School ended two weeks ago, and I have been able to take the last week to relax, read, and listen—a great start to this summer. It appears that almost every online outlet has released their ‘best of 2017 (so far) list,’ so I figure I might as well get in on the action. If nothing else, hopefully someone reading will find an album they haven’t previously heard, and will be inspired to purchase it.
Americana, bluegrass, and their associated roots music are what I love, and I’ve been fortunate this year to listen to some amazing albums. Here is a list of my favourite fifteen roots albums of 2017 (so far)—and I found it difficult to narrow it down: I have no idea what I will do if this pace continues through the end of the year.
Whose albums didn’t make the list? Jason Isbell, Willie Nelson, Angeleena Presley, Jim Lauderdale, Fred Eaglesmith, Chuck Prophet, Amy Black, Slaid Cleaves, Jesse Waldman, Ray Davies, Jeffrey Halford…
Links are to my review or, where I haven’t reviewed, to the artist site.
- Mac Wiseman & Various Artists- I Sang the Song (Life of the Voice With A Heart) Yes, it is that good. My review.
- Ron Sexsmith- The Last Rider Continuing a streak of excellence, Sexsmith’s 16th (!) album may just be his finest. Excellent songs, catchy melodies, accessible production…I’ve seldom been so proud to have shown support for a musician. A very strong album, just the latest in a series of memorable, standout recordings. The songs alternate between playful and introspective, catchy and maudlin. Layered, but not flamboyant. I am really glad that I bought the album, and even more glad that I took the time to make the trek to see Ron and the band in Edmonton. Surprised and disappointed that this one didn’t receive deserving Polaris Music Prize attention. “Radio” is my favourite song of the year.
- Otis Gibbs- Mount Renraw I have been listening to Gibbs for a close to a decade, but never have I attended to this degree; a singer who was always on the periphery for me has eased himself onto my ever-narrowing list of favourites. My review.
- Chris Jones & the Night Drivers- Made to Move Another excellent album from Chris Stuart & the Night Rangers. My review.
- Rodney Crowell– Close Ties With the passing of Guy Clark, Crowell heads to the front of the line of Texas songwriters. A masterful creation.
- Brigitte DeMeyer and Will Kimbrough- Mockingbird Soul Largely taking the lead on alternating songs, they have produced an ideally balanced duet recording, with DeMeyer’s Side One Melissa Etheridge passionate huskiness pairing with Kimbrough’s restrained, telling honesty. Spirited, swampy, and Southern-country soul at times, in other places the songs more closely resemble what country music once was and could be again given a shot of 3614 Jackson Highway swagger. The arrangements are straight-forward rather than minimalistic, allowing the duet vocals prominence. The rest of my review.

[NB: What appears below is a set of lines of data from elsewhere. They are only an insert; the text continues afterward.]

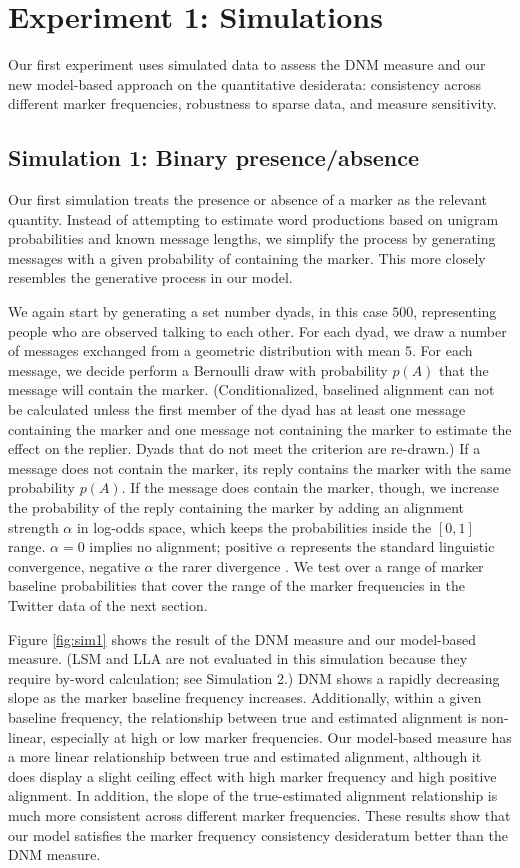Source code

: \documentclass{acm_proc_article-sp}
\begin{document}
\section{Experiment 1: Simulations}
Our first experiment uses simulated data to assess the DNM measure and our new model-based approach on the quantitative desiderata: consistency across different marker frequencies, robustness to sparse data, and measure sensitivity.

\subsection{Simulation 1: Binary presence/absence}
Our first simulation treats the presence or absence of a marker as the relevant quantity. Instead of attempting to estimate word productions based on unigram probabilities and known message lengths, we simplify the process by generating messages with a given probability of containing the marker.  This more closely resembles the generative process in our model.

We again start by generating a set number dyads, in this case $500$, representing people who are observed talking to each other. For each dyad, we draw a number of messages exchanged from a geometric distribution with mean $5$. For each message, we decide perform a Bernoulli draw with probability $p(A)$ that the message will contain the marker.  (Conditionalized, baselined alignment can not be calculated unless the first member of the dyad has at least one message containing the marker and one message not containing the marker to estimate the effect on the replier. Dyads that do not meet the criterion are re-drawn.) If a message does not contain the marker, its reply contains the marker with the same probability $p(A)$. If the message does contain the marker, though, we increase the probability of the reply containing the marker by adding an alignment strength $\alpha$ in log-odds space, which keeps the probabilities inside the $[0,1]$ range. $\alpha = 0$ implies no alignment; positive $\alpha$ represents the standard linguistic convergence, negative $\alpha$ the rarer divergence \cite{Ferrera1991}.  We test over a range of marker baseline probabilities that cover the range of the marker frequencies in the Twitter data of the next section. 

Figure \ref{fig:sim1} shows the result of the DNM measure and our model-based measure.  (LSM and LLA are not evaluated in this simulation because they require by-word calculation; see Simulation 2.) DNM shows a rapidly decreasing slope as the marker baseline frequency increases.  Additionally, within a given baseline frequency, the relationship between true and estimated alignment is non-linear, especially at high or low marker frequencies.  Our model-based measure has a more linear relationship between true and estimated alignment, although it does display a slight ceiling effect with high marker frequency and high positive alignment.  In addition, the slope of the true-estimated alignment relationship is much more consistent across different marker frequencies.  These results show that our model satisfies the marker frequency consistency desideratum better than the DNM measure.
\end{document}

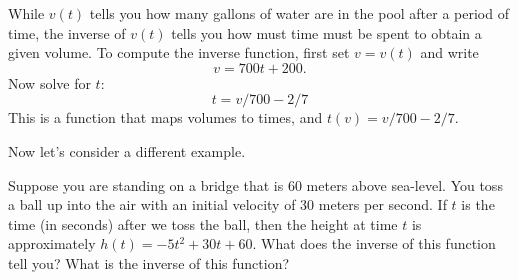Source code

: \begin{solution}
While $v(t)$ tells you how many gallons of water are in the pool after
a period of time, the inverse of $v(t)$ tells you how must time must
be spent to obtain a given volume. To compute the inverse function,
first set $v=v(t)$ and write
\[
v = 700t + 200.
\]
Now solve for $t$:
\[
t = v/700 - 2/7
\]
This is a function that maps volumes to times, and 
$t(v) = v/700-2/7$.
\end{solution}


Now let's consider a different example.

\begin{example}
Suppose you are standing on a bridge that is 60 meters above
sea-level. You toss a ball up into the air with an initial velocity of
30 meters per second.  If $t$ is the time (in seconds) after we toss
the ball, then the height at time $t$ is approximately $h(t) = -5 t^2
+30t+60$. What does the inverse of this function tell you? What is the inverse
of this function?
\end{example}



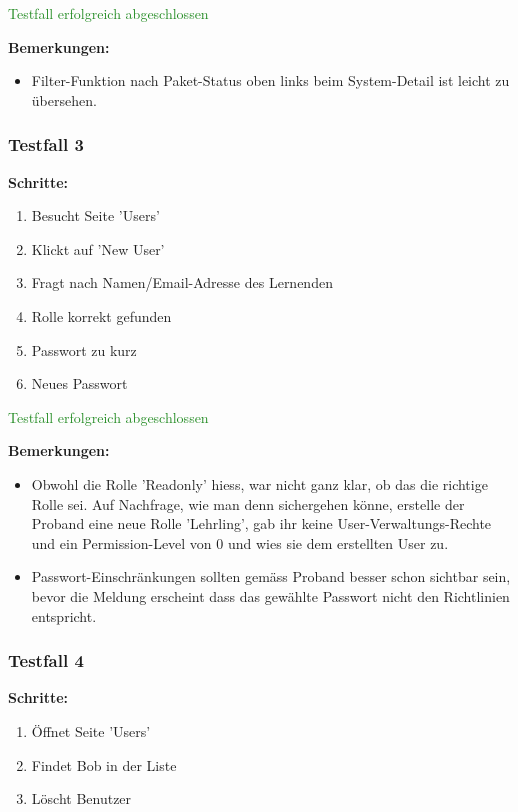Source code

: \textcolor{ForestGreen}{Testfall erfolgreich abgeschlossen}

\bigskip
\textbf{Bemerkungen:}

\begin{itemize}[noitemsep,nolistsep]
    \item Filter-Funktion nach Paket-Status oben links beim System-Detail ist leicht zu übersehen.
\end{itemize}


\subsubsection*{Testfall 3}

\textbf{Schritte:}

\begin{enumerate}
    \item Besucht Seite 'Users'
    \item Klickt auf 'New User'
    \item Fragt nach Namen/Email-Adresse des Lernenden
    \item Rolle korrekt gefunden
    \item Passwort zu kurz
    \item Neues Passwort
\end{enumerate}

\textcolor{ForestGreen}{Testfall erfolgreich abgeschlossen}

\bigskip
\textbf{Bemerkungen:}

\begin{itemize}[noitemsep,nolistsep]
    \item Obwohl die Rolle 'Readonly' hiess, war nicht ganz klar, ob das die richtige Rolle sei. Auf Nachfrage, wie man denn sichergehen könne, erstelle der Proband eine neue Rolle 'Lehrling', gab ihr keine User-Verwaltungs-Rechte und ein Permission-Level von 0 und wies sie dem erstellten User zu.
    \item Passwort-Einschränkungen sollten gemäss Proband besser schon sichtbar sein, bevor die Meldung erscheint dass das gewählte Passwort nicht den Richtlinien entspricht.
\end{itemize}


\subsubsection*{Testfall 4}

\textbf{Schritte:}

\begin{enumerate}
    \item Öffnet Seite 'Users'
    \item Findet Bob in der Liste
    \item Löscht Benutzer
\end{enumerate}


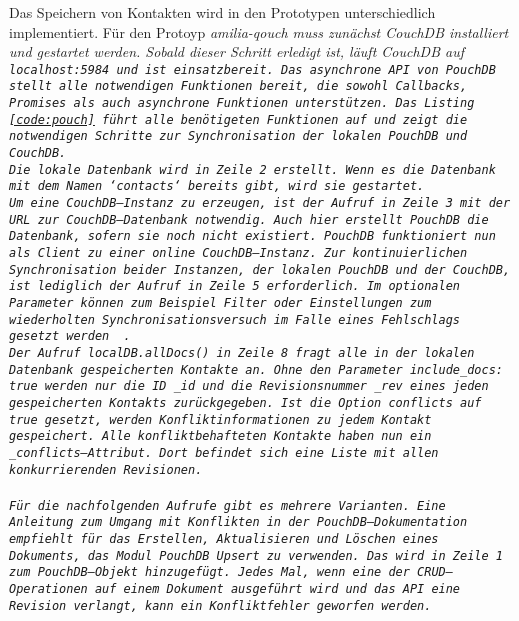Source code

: Das Speichern von Kontakten wird in den Prototypen unterschiedlich implementiert.
%
%
Für den Protoyp \it{amilia-qouch} muss zunächst CouchDB installiert und gestartet werden.
Sobald dieser Schritt erledigt ist, läuft CouchDB auf \tt{localhost:5984} und ist einsatzbereit.
Das asynchrone \gls{API} von PouchDB stellt alle notwendigen Funktionen bereit, die sowohl Callbacks, Promises als auch asynchrone Funktionen unterstützen. 
Das Listing \ref{code:pouch} führt alle benötigeten Funktionen auf und zeigt die notwendigen Schritte zur Synchronisation der lokalen PouchDB und CouchDB.\\
Die lokale Datenbank wird in Zeile 2 erstellt. Wenn es die Datenbank mit dem Namen `contacts` bereits gibt, wird sie gestartet.\\
%
Um eine CouchDB--Instanz zu erzeugen, ist der Aufruf in Zeile 3 mit der URL zur CouchDB--Datenbank notwendig. Auch hier erstellt PouchDB die Datenbank, sofern sie noch nicht existiert. PouchDB funktioniert nun als Client zu einer online CouchDB--Instanz.
Zur kontinuierlichen Synchronisation beider Instanzen, der lokalen PouchDB und der CouchDB, ist lediglich der Aufruf in Zeile 5 erforderlich. Im optionalen Parameter können zum Beispiel Filter oder Einstellungen zum wiederholten Synchronisationsversuch im Falle eines Fehlschlags gesetzt werden ~\cite{pouch_options}.\\
Der Aufruf \tt{localDB.allDocs()} in Zeile 8 fragt alle in der lokalen Datenbank gespeicherten Kontakte an.
Ohne den Parameter \tt{include\_docs: true} werden nur die ID \tt{\_id} und die Revisionsnummer \tt{\_rev} eines jeden gespeicherten Kontakts zurückgegeben.
Ist die Option \tt{conflicts} auf \tt{true} gesetzt, werden Konfliktinformationen zu jedem Kontakt gespeichert.
Alle konfliktbehafteten Kontakte haben nun ein \tt{\_conflicts}--Attribut.
Dort befindet sich eine Liste mit allen konkurrierenden Revisionen.\\\\
%
Für die nachfolgenden Aufrufe gibt es mehrere Varianten.
Eine Anleitung zum Umgang mit Konflikten in der PouchDB--Dokumentation empfiehlt für das Erstellen, Aktualisieren und Löschen eines Dokuments, das Modul PouchDB Upsert zu verwenden.
Das wird in Zeile 1 zum PouchDB--Objekt hinzugefügt.
Jedes Mal, wenn eine der \gls{CRUD}--Operationen auf einem Dokument ausgeführt wird und das \gls{API} eine Revision verlangt, kann ein Konfliktfehler geworfen werden.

- Bill Scorzari- Through These Waves Bill Scorzari lives where the Blues meets Texas Sam Baker. My review.
- The Gibson Brothers- In the Ground Bringing their release total to thirteen, I believe, Eric and Leigh Gibson are at the top of the bluegrass world, a pinnacle at which they’ve resided for a decade. In The Ground may be their finest yet. An album of self-written songs, it isn’t like anything they’ve before accomplished. Still bluegrass, of course, but taking things to yet another level. My review.
- Amanda Anne Platt & the Honeycutters- Amanda Anne Platt & the Honeycutters Platt is a strong songwriter and an impressive and memorable vocalist. She has that important capability to write in a variety of voices, making each genuine and authentic to the experiences conveyed. My review.
- Richard Laviolette- Taking the Long Way Home Earnest country records are few and far between. Ignoring the trappings of modern country recording, Laviolette has created a natural-sounding album, balancing the beauty and fidelity of old-time country and folk music (think Clarence Ashley and Doc Watson recordings with the refinement of original songs and expanded instrumentation) with the gravity of personal exploration and experience. My review.
- Nell Robinson & Jim Nunally Band– Baby, Let’s Take the Long Way Home One of my favourite guitarists and singers has teamed, over the course of four albums, with an impressive and natural vocalist, writing killer songs well-founded in the traditions of Americana.
- Eric Bibb- Migration Blues My review.
- Brock Zeman- The Carnival Is Back in Town My review.
- Lesley Kernochan- A Calm Sun A bold, mature recording, free of gimmick and insincerity. My review.
- Jeb Loy Nichols– Country Hustle Soulful country, as he has been doing for a very long time. Maybe my favourite album cover so far in 2017 (tho’ The Monkees Forever is giving it a run.) There you have them, my favourite roots albums of 2017, January to June.